Part (a) of FIG. 2 is an illustration of the developing device 104 according to this embodiment. Part (b) of FIG. 2 is a longitudinal sectional view of the developing device in this embodiment. As shown in (a) of FIG. 2, the developing device 104 includes a developing container 2 in which a two-component developer 1 containing the toner and a carrier is accommodated.
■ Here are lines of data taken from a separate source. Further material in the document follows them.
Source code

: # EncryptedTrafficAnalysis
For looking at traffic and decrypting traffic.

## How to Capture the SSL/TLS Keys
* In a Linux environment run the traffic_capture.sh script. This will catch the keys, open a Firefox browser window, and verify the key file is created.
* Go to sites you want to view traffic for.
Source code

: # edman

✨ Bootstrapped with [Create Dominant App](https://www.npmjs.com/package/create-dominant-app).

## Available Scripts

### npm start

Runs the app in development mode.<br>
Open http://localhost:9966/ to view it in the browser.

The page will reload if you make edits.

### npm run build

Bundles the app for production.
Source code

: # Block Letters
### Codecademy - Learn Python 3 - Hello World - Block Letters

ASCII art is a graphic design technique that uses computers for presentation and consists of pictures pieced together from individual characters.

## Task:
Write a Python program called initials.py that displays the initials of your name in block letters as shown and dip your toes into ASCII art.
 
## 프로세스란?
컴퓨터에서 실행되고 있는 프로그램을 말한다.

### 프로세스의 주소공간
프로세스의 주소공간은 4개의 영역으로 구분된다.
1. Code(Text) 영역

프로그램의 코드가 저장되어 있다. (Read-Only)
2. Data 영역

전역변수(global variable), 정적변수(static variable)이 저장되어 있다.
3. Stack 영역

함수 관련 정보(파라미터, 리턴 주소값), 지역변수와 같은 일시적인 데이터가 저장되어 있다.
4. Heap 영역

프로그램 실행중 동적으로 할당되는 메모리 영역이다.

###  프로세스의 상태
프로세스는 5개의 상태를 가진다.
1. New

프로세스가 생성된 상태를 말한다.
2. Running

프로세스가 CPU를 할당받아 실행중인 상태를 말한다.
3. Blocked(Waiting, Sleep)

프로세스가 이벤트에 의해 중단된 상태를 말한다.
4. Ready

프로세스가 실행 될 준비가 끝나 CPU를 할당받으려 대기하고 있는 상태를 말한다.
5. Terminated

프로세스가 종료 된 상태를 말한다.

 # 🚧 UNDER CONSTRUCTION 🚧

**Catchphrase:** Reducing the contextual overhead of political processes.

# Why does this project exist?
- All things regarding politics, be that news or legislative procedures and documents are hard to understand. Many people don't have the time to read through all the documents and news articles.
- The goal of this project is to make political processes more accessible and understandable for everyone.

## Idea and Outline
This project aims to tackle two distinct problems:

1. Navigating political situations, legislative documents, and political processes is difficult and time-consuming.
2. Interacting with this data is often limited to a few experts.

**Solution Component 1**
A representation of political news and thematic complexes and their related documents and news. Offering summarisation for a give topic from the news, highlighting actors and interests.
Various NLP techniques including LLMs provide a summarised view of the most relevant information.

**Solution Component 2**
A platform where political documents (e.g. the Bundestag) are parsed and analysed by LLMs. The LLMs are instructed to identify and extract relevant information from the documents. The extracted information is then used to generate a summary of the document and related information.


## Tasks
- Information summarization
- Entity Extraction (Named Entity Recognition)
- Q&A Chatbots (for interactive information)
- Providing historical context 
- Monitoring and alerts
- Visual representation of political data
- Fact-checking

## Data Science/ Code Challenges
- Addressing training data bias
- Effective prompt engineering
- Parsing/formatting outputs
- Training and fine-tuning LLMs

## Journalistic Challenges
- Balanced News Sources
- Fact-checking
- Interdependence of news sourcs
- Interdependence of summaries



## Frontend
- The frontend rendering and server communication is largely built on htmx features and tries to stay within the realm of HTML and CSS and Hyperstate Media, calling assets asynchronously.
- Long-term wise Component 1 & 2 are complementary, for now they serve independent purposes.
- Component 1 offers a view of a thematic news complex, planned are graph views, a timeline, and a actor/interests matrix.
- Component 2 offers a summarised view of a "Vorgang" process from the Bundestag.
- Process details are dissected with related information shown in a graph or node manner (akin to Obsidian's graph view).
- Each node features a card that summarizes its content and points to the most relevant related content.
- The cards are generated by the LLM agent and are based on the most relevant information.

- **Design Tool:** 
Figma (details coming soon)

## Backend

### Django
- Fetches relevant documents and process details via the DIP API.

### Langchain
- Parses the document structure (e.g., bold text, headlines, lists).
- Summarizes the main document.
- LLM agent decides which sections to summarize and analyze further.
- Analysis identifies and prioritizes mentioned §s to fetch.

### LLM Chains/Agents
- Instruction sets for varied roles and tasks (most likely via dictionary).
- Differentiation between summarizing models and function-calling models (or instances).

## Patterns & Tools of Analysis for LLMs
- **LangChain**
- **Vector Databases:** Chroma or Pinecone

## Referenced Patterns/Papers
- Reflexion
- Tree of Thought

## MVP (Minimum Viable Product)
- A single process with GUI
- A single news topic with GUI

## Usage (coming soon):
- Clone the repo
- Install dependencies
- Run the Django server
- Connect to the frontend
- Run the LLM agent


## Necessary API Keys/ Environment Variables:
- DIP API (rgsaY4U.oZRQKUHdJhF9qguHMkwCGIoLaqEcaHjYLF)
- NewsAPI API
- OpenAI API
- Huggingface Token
The developing device 104 further includes developing sleeves (developer carrying members) 6 and 7 in the developing container 2, and the two-component developer 1 is conveyed from an upstream developing sleeve 6 to a downstream developing sleeve 7 in a developer conveyance direction (arrow b direction).

As shown in (a) and (b) of FIG. 2, the inside of the developing container 2 is divided, in the horizontal direction, into left and right regions, that is, a developer chamber 4a and a stirring chamber 4b by a partition wall 8. By first and second feeding screws 3a and 3b provided in the developing chamber 4a and the stirring chamber 4b, respectively, the developer 1 is circulated between the developer chamber 4a and the stirring chamber 4b through openings 9 and 10 at (longitudinal) ends of the partition wall 8.

Incidentally, the developer chamber 4a and the stirring chamber 4b may also be arranged vertically.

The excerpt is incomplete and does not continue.